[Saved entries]
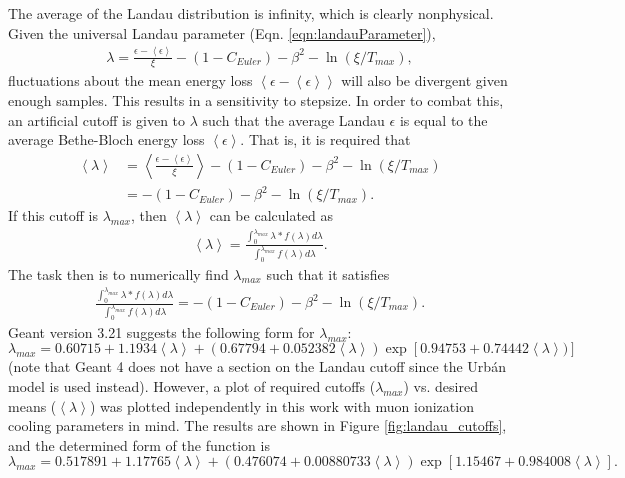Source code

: The average of the Landau distribution is infinity, which is clearly nonphysical. Given the universal Landau parameter (Eqn. \ref{eqn:landauParameter}), 
\begin{align*}
\lambda=\frac{\epsilon-\left<\epsilon\right>}{\xi}-(1-C_{Euler})-\beta ^2 -\ln (\xi/T_{max}),
\end{align*}
fluctuations about the mean energy loss $\left<\epsilon-\left<\epsilon\right>\right>$ will also be divergent given enough samples. This results in a sensitivity to stepsize. In order to combat this, an artificial cutoff is given to $\lambda$ such that the average Landau $\epsilon$ is equal to the average Bethe-Bloch energy loss $\left<\epsilon\right>$. That is, it is required that
\begin{align*}
\left<\lambda\right>&=\left<\frac{\epsilon-\left<\epsilon\right>}{\xi}\right>-(1-C_{Euler})-\beta^2-\ln(\xi/T_{max})\\
&=-(1-C_{Euler})-\beta^2-\ln(\xi/T_{max}).
\end{align*}
If this cutoff is $\lambda_{max}$, then $\left<\lambda\right>$ can be calculated as
\begin{align*}
\left<\lambda\right>=\frac{\int_0 ^{\lambda_{max}} \lambda * f(\lambda) d\lambda}{\int_0 ^{\lambda_{max}}f(\lambda) d\lambda}.
\end{align*}
The task then is to numerically find $\lambda_{max}$ such that it satisfies
\begin{align*}
\frac{\int_0 ^{\lambda_{max}} \lambda * f(\lambda) d\lambda}{\int_0 ^{\lambda_{max}}f(\lambda) d\lambda}=-(1-C_{Euler})-\beta^2-\ln(\xi/T_{max}).
\end{align*}
Geant version 3.21 \cite{geant3.21} suggests the following form for $\lambda_{max}$:
\begin{equation} \label{eqn:landauCutoffsGeant3}
\lambda_{max}=0.60715+1.1934\left<\lambda\right>+(0.67794+0.052382\left<\lambda\right>)\exp[0.94753+0.74442\left<\lambda\right>)]
\end{equation}
(note that Geant 4 does not have a section on the Landau cutoff since the Urb\'{a}n model is used instead). However, a plot of required cutoffs ($\lambda_{max}$) vs. desired means ($\left<\lambda\right>$) was plotted independently in this work with muon ionization cooling parameters in mind. The results are shown in Figure \ref{fig:landau_cutoffs}, and the determined form of the function is
\begin{equation}\label{eqn:landauCutoffs}
\lambda_{max}=0.517891+1.17765\left<\lambda\right>+(0.476074+0.00880733\left<\lambda\right>)\exp[1.15467+0.984008\left<\lambda\right>].
\end{equation}

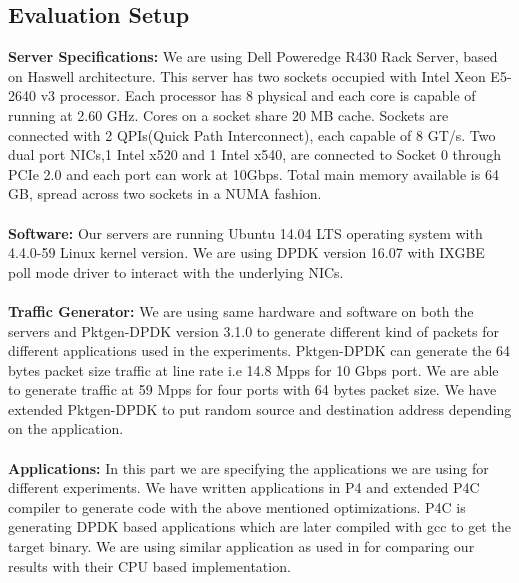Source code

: \subsection{Evaluation Setup}
\textbf{Server Specifications:} We are using Dell Poweredge R430 Rack Server, based on Haswell architecture. This server has two sockets occupied with Intel Xeon E5-2640 
v3\cite{xeon} processor. Each processor has 8 physical and each core is capable of running at 2.60 GHz. Cores on a socket share 20 MB cache. Sockets are connected with 2 QPIs(Quick Path Interconnect), each capable of 8 GT/s. Two dual port NICs,1 Intel x520 and 1 Intel x540, are connected to Socket 0 through PCIe 2.0 and each port can work at 10Gbps. Total main memory available is 64 GB, spread across two sockets in a NUMA fashion.
\\
\\
\textbf{Software:} Our servers are running Ubuntu 14.04 LTS operating system with 4.4.0-59 Linux kernel version. We are using DPDK version 16.07 with IXGBE poll mode driver to
interact with the underlying NICs. 
\\
\\
\textbf{Traffic Generator:} We are using same hardware and software on both the servers and Pktgen-DPDK\cite{pktgen} version 3.1.0 to generate different kind of packets for different applications used in the experiments. Pktgen-DPDK\cite{pktgen} can generate the 64 bytes packet size traffic at line rate i.e 14.8 Mpps for 10 Gbps port. We are able to generate traffic at 59 Mpps for four ports with 64 bytes packet size. We have extended Pktgen-DPDK\cite{pktgen} to put random source and destination address depending on the application.
\\
\\
\textbf{Applications:} In this part we are specifying the applications we are using for different experiments. We have written applications in P4\cite{Bosshart:2014:PPP:2656877.2656890} and extended P4C\cite{Laki:2016:HSP:2934872.2959080} compiler to generate code with the above mentioned optimizations. P4C\cite{Laki:2016:HSP:2934872.2959080} is generating DPDK\cite{DPDK} based applications which are later compiled with gcc to get the target binary. We are using similar application as used in \cite{189006} for comparing our results with their CPU based implementation. 
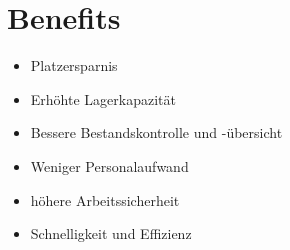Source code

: \chapter{Benefits}
\begin{itemize}
	\item Platzersparnis
	\item Erhöhte Lagerkapazität
	\item Bessere Bestandskontrolle und -übersicht
	\item Weniger Personalaufwand
	\item höhere Arbeitssicherheit
	\item Schnelligkeit und Effizienz
\end{itemize}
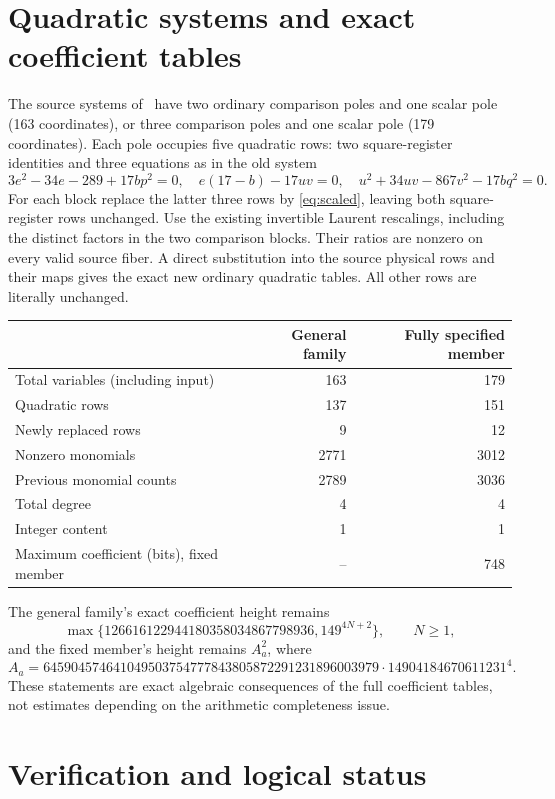 \documentclass[11pt,a4paper]{article}
\theoremstyle{remark}
\begin{document}
\section{Quadratic systems and exact coefficient tables}

The source systems of~\cite{V82} have two ordinary
comparison poles and one scalar pole (163 coordinates),
or three comparison poles and one scalar pole
(179 coordinates). Each pole occupies five quadratic
rows: two square-register identities and three equations
as in the old system
\[
 3e^2-34e-289+17bp^2=0,\quad
 e(17-b)-17uv=0,\quad
 u^2+34uv-867v^2-17bq^2=0.
\]
For each block replace the latter three rows by
\eqref{eq:scaled}, leaving both square-register rows
unchanged. Use the existing invertible Laurent rescalings,
including the distinct factors in the two comparison
blocks. Their ratios are nonzero on every valid
source fiber. A direct substitution into the source
physical rows and their maps gives the exact new ordinary
quadratic tables. All other rows are literally unchanged.

\begin{center}
\begin{tabular}{lrr}
\toprule
 & General family & Fully specified member\\
\midrule
Total variables (including input) & 163 & 179\\
Quadratic rows & 137 & 151\\
Newly replaced rows & 9 & 12\\
Nonzero monomials & 2771 & 3012\\
Previous monomial counts & 2789 & 3036\\
Total degree & 4 & 4\\
Integer content & 1 & 1\\
Maximum coefficient (bits), fixed member & -- & 748\\
\bottomrule
\end{tabular}
\end{center}

The general family's exact coefficient height remains
\[
 \max\{126616122944180358034867798936,149^{4N+2}\},
 \qquad N\ge1,
\]
and the fixed member's height remains $A_a^2$,
where
\[
 A_a=645904574641049503754777843805872291231896003979
       \cdot14904184670611231^4.
\]
These statements are exact algebraic consequences of
the full coefficient tables, not estimates depending
on the arithmetic completeness issue.

\section{Verification and logical status}
\end{document}
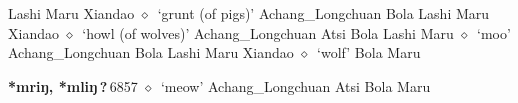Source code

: \begin{list}{}{\leftmargin=1.5em \itemindent=-1.5em}
         Lashi 
\hspace{1ex}
         Maru 
\hspace{1ex}
         Xiandao 
\hspace{1ex}
         $\diamond$~`grunt (of pigs)'
         Achang\_Longchuan 
\hspace{1ex}
         Bola 
\hspace{1ex}
         Lashi 
\hspace{1ex}
         Maru 
\hspace{1ex}
         Xiandao 
\hspace{1ex}
         $\diamond$~`howl (of wolves)'
         Achang\_Longchuan 
\hspace{1ex}
         Atsi 
\hspace{1ex}
         Bola 
\hspace{1ex}
         Lashi 
\hspace{1ex}
         Maru 
\hspace{1ex}
         $\diamond$~`moo'
         Achang\_Longchuan 
\hspace{1ex}
         Bola 
\hspace{1ex}
         Lashi 
\hspace{1ex}
         Maru 
\hspace{1ex}
         Xiandao 
\hspace{1ex}
         $\diamond$~`wolf'
         Bola 
\hspace{1ex}
         Maru 
  \item {\footnotesize \textbf{*mriŋ, *mliŋ\,?\,}}{\tiny 6857}
\hspace{1ex}
         $\diamond$~`meow'
         Achang\_Longchuan 
\hspace{1ex}
         Atsi 
\hspace{1ex}
         Bola 
\hspace{1ex}
         Maru 
\hspace{1ex}

\end{list}
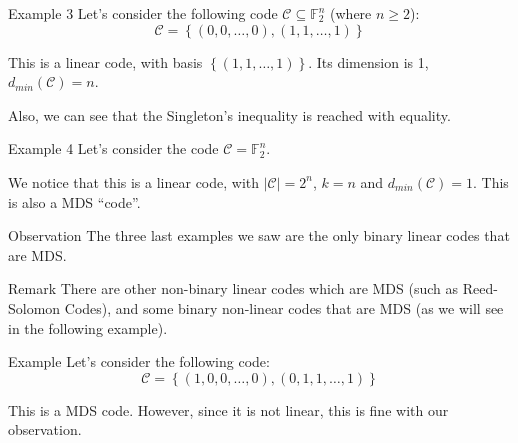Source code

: \documentclass[a4paper]{article}
\begin{document}
\begin{parag}{Example 3}
    Let's consider the following code $\mathcal{C} \subseteq \mathbb{F}_2^n$ (where $n \geq 2$):
    \[\mathcal{C} = \left\{\left(0, 0, \ldots, 0\right), \left(1, 1, \ldots, 1\right)\right\}\]

    This is a linear code, with basis $\left\{\left(1, 1, \ldots, 1\right)\right\}$. Its dimension is 1, $d_{min}\left(\mathcal{C}\right) = n$.

    Also, we can see that the Singleton's inequality is reached with equality.
\end{parag}

\begin{parag}{Example 4}
    Let's consider the code $\mathcal{C} = \mathbb{F}_2^n$.

    We notice that this is a linear code, with $\left|\mathcal{C}\right| = 2^n$, $k = n$ and $d_{min}\left(\mathcal{C}\right) = 1$. This is also a MDS ``code''.
\end{parag}

\begin{parag}{Observation}
    The three last examples we saw are the only binary linear codes that are MDS.

    \begin{subparag}{Remark}
        There are other non-binary linear codes which are MDS (such as Reed-Solomon Codes), and some binary non-linear codes that are MDS (as we will see in the following example).
    \end{subparag}
\end{parag}

\begin{parag}{Example}
    Let's consider the following code:
    \[\mathcal{C} = \left\{\left(1, 0, 0, \ldots, 0\right), \left(0, 1, 1, \ldots, 1\right)\right\}\]

    This is a MDS code. However, since it is not linear, this is fine with our observation.
\end{parag}
\end{document}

== Task requirements ==
The expected output is the lines from the one holding "We notice that" through the last line of the data, exactly as they appear, with nothing before or after.

== Solution to the exercise ==
    We notice that this is a linear code, with $\left|\mathcal{C}\right| = 2^n$, $k = n$ and $d_{min}\left(\mathcal{C}\right) = 1$. This is also a MDS ``code''.
\end{parag}

\begin{parag}{Observation}
    The three last examples we saw are the only binary linear codes that are MDS.

    \begin{subparag}{Remark}
        There are other non-binary linear codes which are MDS (such as Reed-Solomon Codes), and some binary non-linear codes that are MDS (as we will see in the following example).
    \end{subparag}
\end{parag}

\begin{parag}{Example}
    Let's consider the following code:
    \[\mathcal{C} = \left\{\left(1, 0, 0, \ldots, 0\right), \left(0, 1, 1, \ldots, 1\right)\right\}\]

    This is a MDS code. However, since it is not linear, this is fine with our observation.
\end{parag}
\end{document}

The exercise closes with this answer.